Extracting valuable information frombig data to design human to human/computer interactions
College of Information
Science and Engineering
Learning Japanese using manga recommendedby a new intelligent software
The world is overflowing with information. But if one is unable to pick out the important information from the pile, all the information is of no value. With improvements in the information processing capabilities of computers, big data can be processed and analyzed. Consequently, there is greater potential to utilize information. Thus, by analyzing big data, it has become possible to identify useful information that no one had noticed before.
Yoko Nishihara has conducted research on information extraction technology, such as text mining technology. Information extraction technology has expanded the range of ways in which information can be used. Text mining is a linguistic analysis processing method that finds the characteristic features of text data. A result of Nishihara’s research using text mining was a Japanese language learning tool for non-Japanese people, that uses manga and anime as its media.
Describing how the idea came to her, Nishihara says, “When I found out that many international students in my laboratory used Japanese manga and anime to learn Japanese, I thought perhaps these materials could be standardized in language education.” Manga has many genres, ranging from shōjo manga (which are aimed at teenage girls) to action (aimed at teenage boys), fantasy, and career-related manga (which have an adult protagonist). Anyone from any walk of life can find a type of manga that suits their Japanese language educational needs. For example, an international employee at a corporation can learn from career-oriented manga and pick up on Japanese that would be useful in their daily life. Therefore, Nishihara and her student developed a system that could automatically select the appropriate manga for a learner of Japanese based on their gender, age, occupation, etc.
Nishihara and her student first extracted texts from many manga in a dataset called “Manga109.” This dataset is publicly available for academic research. Using language processing software, they divided all the text in the manga into individual words and measured the level of difficulty of each word according to the Japanese Language Proficiency Test. They then applied the sum of the score to assessing the difficulty levels of the manga themselves. When the learning level of a user is fed into this system, manga appropriate for their current abilities to understand and use the Japanese language is suggested.
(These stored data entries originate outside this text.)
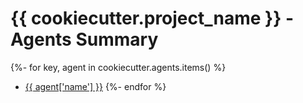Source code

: # {{ cookiecutter.project_name }} - Agents Summary

{%- for key, agent in cookiecutter.agents.items() %}
* [{{ agent['name'] }}](Agent-{{agent.name}}.md)
{%- endfor %}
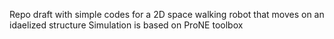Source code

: Repo draft with simple codes for a 2D space walking robot that moves on an idaelized structure 
Simulation is based on ProNE toolbox
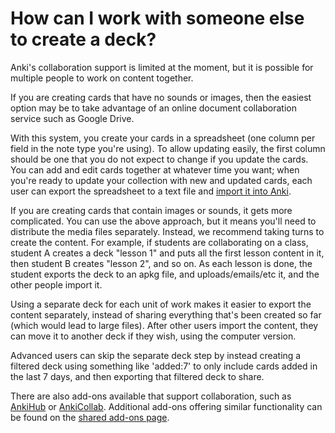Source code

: # How can I work with someone else to create a deck?

Anki's collaboration support is limited at the moment, but it is possible for multiple people to work on content together.

If you are creating cards that have no sounds or images, then the easiest option may be to take advantage of an online document collaboration service such as Google Drive.

With this system, you create your cards in a spreadsheet (one column per field in the note type you're using). To allow updating easily, the first column should be one that you do not expect to change if you update the cards. You can add and edit cards together at whatever time you want; when you're ready to update your collection with new and updated cards, each user can export the spreadsheet to a text file and [import it into Anki](https://docs.ankiweb.net/importing/intro.html).

If you are creating cards that contain images or sounds, it gets more complicated. You can use the above approach, but it means you'll need to distribute the media files separately. Instead, we recommend taking turns to create the content. For example, if students are collaborating on a class, student A creates a deck "lesson 1" and puts all the first lesson content in it, then student B creates "lesson 2", and so on. As each lesson is done, the student exports the deck to an apkg file, and uploads/emails/etc it, and the other people import it.

Using a separate deck for each unit of work makes it easier to export the content separately, instead of sharing everything that's been created so far (which would lead to large files). After other users import the content, they can move it to another deck if they wish, using the computer version.

Advanced users can skip the separate deck step by instead creating a filtered deck using something like 'added:7' to only include cards added in the last 7 days, and then exporting that filtered deck to share.

There are also add-ons available that support collaboration, such as [AnkiHub](https://www.ankihub.net) or [AnkiCollab](https://www.ankicollab.com/). Additional add-ons offering similar functionality can be found on the [shared add-ons page](https://ankiweb.net/shared/addons).
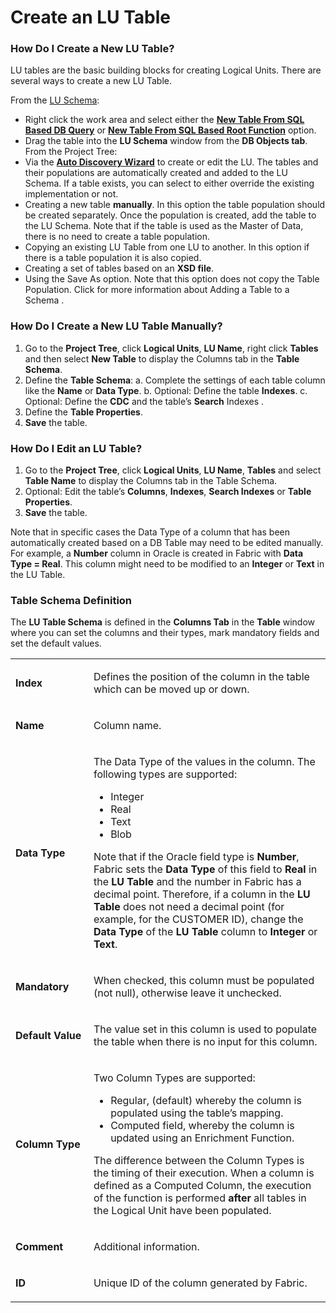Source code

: # Create an LU Table

### How Do I Create a New LU Table?
LU tables are the basic building blocks for creating Logical Units. There are several ways to create a new LU Table.

From the [LU Schema](https://github.com/k2view-academy/K2View-Academy/blob/master/articles/03_logical_units/03_LU_schema_window.md):

*	Right click the work area and select either the [**New Table From SQL Based DB Query**](https://github.com/k2view-academy/K2View-Academy/blob/master/articles/03_logical_units/09_add_table_to_a_schema.md) or [**New Table From SQL Based Root Function**](https://github.com/k2view-academy/K2View-Academy/blob/master/articles/03_logical_units/09_add_table_to_a_schema.md) option.
*	Drag the table into the **LU Schema** window from the **DB Objects tab**. 
From the Project Tree: 
*	Via the [**Auto Discovery Wizard**](https://github.com/k2view-academy/K2View-Academy/blob/master/articles/03_logical_units/06_auto_discovery_wizard.md) to create or edit the LU. The tables and their populations are automatically created and added to the LU Schema. If a table exists, you can select to either override the existing implementation or not.
*	Creating a new table **manually**. In this option the table population should be created separately. Once the population is created, add the table to the LU Schema. Note that if the table is used as the Master of Data, there is no need to create a table population.
*	Copying an existing LU Table from one LU to another. In this option if there is a table population it is also copied. 
*	Creating a set of tables based on an **XSD file**.
*	Using the Save As option. Note that this option does not copy the Table Population.
Click for more information about Adding a Table to a Schema .
 
### How Do I Create a New LU Table Manually?  
1.	Go to the **Project Tree**, click **Logical Units**, **LU Name**, right click **Tables** and then select **New Table** to display the Columns tab in the **Table Schema**.
2.	Define the **Table Schema**:
a.	Complete the settings of each table column like the **Name** or **Data Type**.
b.	Optional: Define the table **Indexes**.
c.	Optional: Define the **CDC** and the table’s **Search** Indexes .
3.	Define the **Table Properties**. 
4.	**Save** the table.

### How Do I Edit an LU Table? 
1.	Go to the **Project Tree**, click **Logical Units**, **LU Name**, **Tables** and select **Table Name** to display the Columns tab in the Table Schema.
2.	Optional: Edit the table’s **Columns**, **Indexes**, **Search Indexes** or **Table Properties**.
3.	**Save** the table.

Note that in specific cases the Data Type of a column that has been automatically created based on a DB Table may need to be edited manually. For example, a **Number** column in Oracle is created in Fabric with **Data Type = Real**. This column might need to be modified to an **Integer** or **Text** in the LU Table.

### Table Schema Definition  
The **LU Table Schema** is defined in the **Columns Tab** in the **Table** window where you can set the columns and their types, mark mandatory fields and set the default values. 

<table width="623">
<tbody>
<tr>
<td width="122">
<p><strong>Index</strong></p>
</td>
<td width="502">
<p>Defines the position of the column in the table which can be moved up or down.</p>
</td>
</tr>
<tr>
<td width="122">
<p><strong>Name</strong></p>
</td>
<td width="502">
<p>Column name.</p>
</td>
</tr>
<tr>
<td width="122">
<p><strong>Data Type</strong></p>
</td>
<td width="502">
<p>The Data Type of the values in the column. The following types are supported:</p>
<ul>
<li>Integer</li>
<li>Real</li>
<li>Text</li>
<li>Blob</li>
</ul>
<p>Note that if the Oracle field type is <strong>Number</strong>, Fabric sets the <strong>Data Type</strong> of this field to <strong>Real</strong> in the <strong>LU Table</strong> and the number in Fabric has a decimal point. Therefore, if a column in the <strong>LU Table</strong> does not need a decimal point (for example, for the CUSTOMER ID), change the <strong>Data Type</strong> of the <strong>LU Table</strong> column to <strong>Integer</strong> or <strong>Text</strong>.</p>
</td>
</tr>
<tr>
<td width="122">
<p><strong>Mandatory</strong></p>
</td>
<td width="502">
<p>When checked, this column must be populated (not null), otherwise leave it unchecked.</p>
</td>
</tr>
<tr>
<td width="122">
<p><strong>Default Value</strong></p>
</td>
<td width="502">
<p>The value set in this column is used to populate the table when there is no input for this column.</p>
</td>
</tr>
<tr>
<td width="122">
<p><strong>Column Type</strong></p>
</td>
<td width="502">
<p>Two Column Types are supported:</p>
<ul>
<li>Regular, (default) whereby the column is populated using the table&rsquo;s mapping.</li>
<li>Computed field, whereby the column is updated using an Enrichment Function.</li>
</ul>
<p>The difference between the Column Types is the timing of their execution. When a column is defined as a Computed Column, the execution of the function is performed <strong>after</strong> all tables in the Logical Unit have been populated.</p>
</td>
</tr>
<tr>
<td width="122">
<p><strong>Comment</strong></p>
</td>
<td width="502">
<p>Additional information.</p>
</td>
</tr>
<tr>
<td width="122">
<p><strong>ID</strong></p>
</td>
<td width="502">
<p>Unique ID of the column generated by Fabric.</p>
</td>
</tr>
</tbody>
</table>
<p>&nbsp;</p>
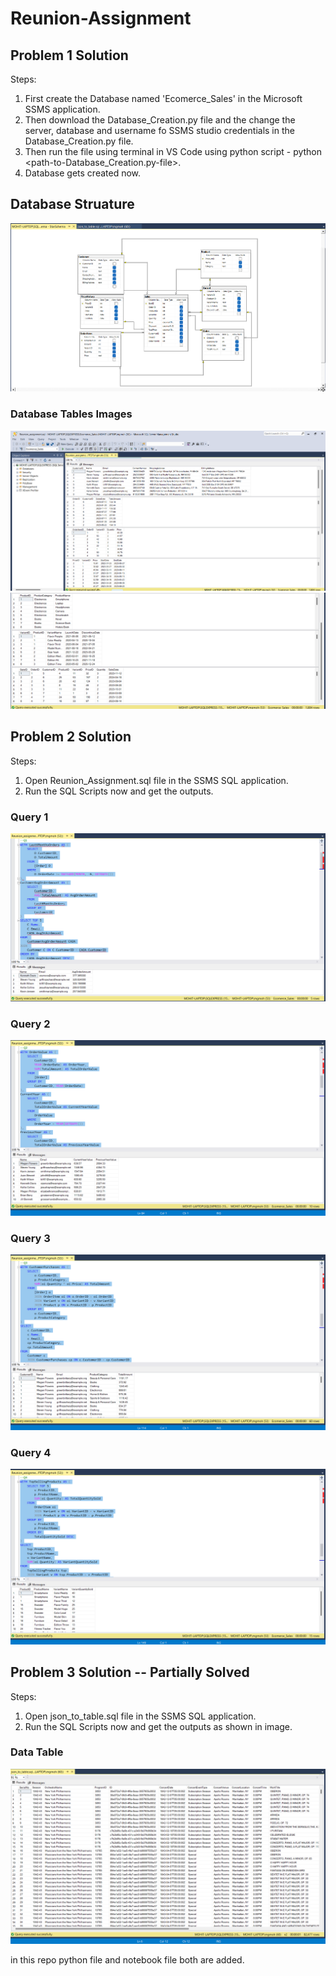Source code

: # Reunion-Assignment

## Problem 1 Solution
Steps:
1. First create the Database named 'Ecomerce_Sales' in the Microsoft SSMS application.
2. Then download the Database_Creation.py file and the change the server, database and username fo SSMS studio credentials in the Database_Creation.py file.
3. Then run the file using terminal in VS Code using python script - python <path-to-Database_Creation.py-file>.
4. Database gets created now.

## Database Struature
![alt text](src/DatabaseDiagram.png)

### Database Tables Images
![alt text](src/Database1.png)
![alt text](src/Database2.png)

## Problem 2 Solution
Steps:
1. Open Reunion_Assignment.sql file in the SSMS SQL application.
2. Run the SQL Scripts now and get the outputs.
### Query 1
![alt text](src/Q1.png)
### Query 2
![alt text](src/Q2.png)
### Query 3
![alt text](src/Q3.png)
### Query 4
![alt text](src/Q4.png)

## Problem 3 Solution  -- Partially Solved
Steps:
1. Open json_to_table.sql file in the SSMS SQL application.
2. Run the SQL Scripts now and get the outputs as shown in image.
### Data Table
![alt text](src/image.png)


in this repo python file and notebook file both are added.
To evaluate the effectiveness of their system, Nishihara and her student conducted a field experiment for university students in China who were studying Japanese. “When we compared the results of the Japanese Proficiency Test between the group who studied Japanese using the manga recommended by the system and the group who used randomly assigned manga, we found that the former showed greater improvement in their scores.”
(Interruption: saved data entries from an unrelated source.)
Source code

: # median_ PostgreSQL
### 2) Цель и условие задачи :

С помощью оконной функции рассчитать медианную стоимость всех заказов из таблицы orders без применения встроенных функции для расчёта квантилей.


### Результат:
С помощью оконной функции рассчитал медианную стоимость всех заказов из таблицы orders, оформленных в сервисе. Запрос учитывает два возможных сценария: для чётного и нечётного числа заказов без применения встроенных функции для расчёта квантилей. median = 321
The Japanese language learning tool also assists the user in learning the role words (also known as stereotypical speech) of Japanese. A barrier international learners face in their Japanese learning journey is that there is a different word for each role an individual can assume. For instance, the English word “you” can translate to various words in Japanese based on the context and attributes of the speaker: あなた (anata), あんた (anta), お前 (omae), 君 (kimi), 貴様 (kisama), etc. The tool allows the user to enter such role words into it so that it may find frames from manga that use them. For example, seeing the word お前 (omae) used in context in a scene in a manga will allow the learner to understand its proper use clearly. This tool is available for free on the Web.
Once again, they evaluated the effectiveness of the tool with a field experiment considering two groups of youth in their 20’s: those studying Japanese in Canada and Chinese youth learning the language in Japan. Results showed that the group using the tool to learn role words did better than the group who studied from textbooks.
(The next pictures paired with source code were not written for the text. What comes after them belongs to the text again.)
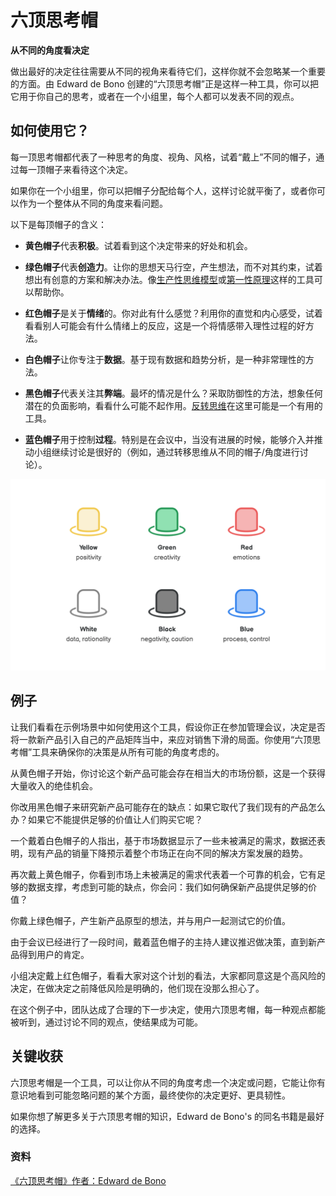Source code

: # 六顶思考帽


**从不同的角度看决定**

做出最好的决定往往需要从不同的视角来看待它们，这样你就不会忽略某一个重要的方面。由 Edward de Bono 创建的“六顶思考帽”正是这样一种工具，你可以把它用于你自己的思考，或者在一个小组里，每个人都可以发表不同的观点。

如何使用它？
-------------

每一顶思考帽都代表了一种思考的角度、视角、风格，试着“戴上”不同的帽子，通过每一顶帽子来看待这个决定。

如果你在一个小组里，你可以把帽子分配给每个人，这样讨论就平衡了，或者你可以作为一个整体从不同的角度来看问题。

以下是每顶帽子的含义：

* **黄色帽子**代表**积极**。试着看到这个决定带来的好处和机会。

* **绿色帽子**代表**创造力**。让你的思想天马行空，产生想法，而不对其约束，试着想出有创意的方案和解决办法。像[生产性思维模型](../problem_solving/productive_thinking_model.md)或[第一性原理](../problem_solving/first_principles.md)这样的工具可以帮助你。

* **红色帽子**是关于**情绪**的。你对此有什么感觉？利用你的直觉和内心感受，试着看看别人可能会有什么情绪上的反应，这是一个将情感带入理性过程的好方法。

* **白色帽子**让你专注于**数据**。基于现有数据和趋势分析，是一种非常理性的方法。

* **黑色帽子**代表关注其**弊端**。最坏的情况是什么？采取防御性的方法，想象任何潜在的负面影响，看看什么可能不起作用。[反转思维](../problem_solving/inversion.md)在这里可能是一个有用的工具。

* **蓝色帽子**用于控制**过程**。特别是在会议中，当没有进展的时候，能够介入并推动小组继续讨论是很好的（例如，通过转移思维从不同的帽子/角度进行讨论）。

![Illustration of the Six Thinking Hats: Yellow for positivity, Green for creativity, Red for emotions, White for data, Black for negativity and Blue for control.](./images/six_thinking_hats_1.png)

例子
-------

让我们看看在示例场景中如何使用这个工具，假设你正在参加管理会议，决定是否将一款新产品引入自己的产品矩阵当中，来应对销售下滑的局面。你使用“六顶思考帽”工具来确保你的决策是从所有可能的角度考虑的。

从黄色帽子开始，你讨论这个新产品可能会存在相当大的市场份额，这是一个获得大量收入的绝佳机会。

你改用黑色帽子来研究新产品可能存在的缺点：如果它取代了我们现有的产品怎么办？如果它不能提供足够的价值让人们购买它呢？

一个戴着白色帽子的人指出，基于市场数据显示了一些未被满足的需求，数据还表明，现有产品的销量下降预示着整个市场正在向不同的解决方案发展的趋势。

再次戴上黄色帽子，你看到市场上未被满足的需求代表着一个可靠的机会，它有足够的数据支撑，考虑到可能的缺点，你会问：我们如何确保新产品提供足够的价值？

你戴上绿色帽子，产生新产品原型的想法，并与用户一起测试它的价值。

由于会议已经进行了一段时间，戴着蓝色帽子的主持人建议推迟做决策，直到新产品得到用户的肯定。

小组决定戴上红色帽子，看看大家对这个计划的看法，大家都同意这是个高风险的决定，在做决定之前降低风险是明确的，他们现在没那么担心了。

在这个例子中，团队达成了合理的下一步决定，使用六顶思考帽，每一种观点都能被听到，通过讨论不同的观点，使结果成为可能。

关键收获
------------

六顶思考帽是一个工具，可以让你从不同的角度考虑一个决定或问题，它能让你有意识地看到可能忽略问题的某个方面，最终使你的决定更好、更具韧性。

如果你想了解更多关于六顶思考帽的知识，Edward de Bono's 的同名书籍是最好的选择。

### 资料

[《六顶思考帽》作者：Edward de Bono](https://www.goodreads.com/book/show/97030.Six_Thinking_Hats)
They have also been exploring ways to design new interactions using information extraction technology. One of the outcomes of their research is a touch panel interface that records patients’ pain. They developed the interface in collaboration with a physical therapist at a hospital. “One of the challenges physical therapists face is that they are unable to get an accurate description of their patients’ conditions from their patients. This makes it difficult for them to provide effective treatment to their patients,” Nishihara explains.
Often, several patients are unable to express their pain in appropriate terms or unable to describe the severity or progression of their pain. To assist therapists in such situations, Nishihara and her team came up with an idea for an interface into which they fed a list of approximately 20 different pain expressions, such as pounding, or like being pricked by a needle. Patients select terms most closely representing their symptoms so their therapists would have a greater grasp of the kind of pain they’re experiencing. The interface not only assists patients with pinpointing their pain type and level, but also allows them to show the location and degree of pain. With this interface, the accuracy of patient-therapist interaction can be increased and the time taken for these interactions also can be decreased.
This interface might be quite effective for children or international patients who are limited in their vocabulary. “The expressions of pain on the interface are taken from the McGill Pain Questionnaire, which is used globally and can be easily made available in multiple languages. At a time when the number of international visitors to Japan is increasing, this interface could be quite useful for treating international patients in Japanese hospitals. We strongly hope this interface will be adopted by the medical field.”
With this hope in mind Nishihara advances her research, finding solution to how one can extract useful information from the great pile of information that society generates?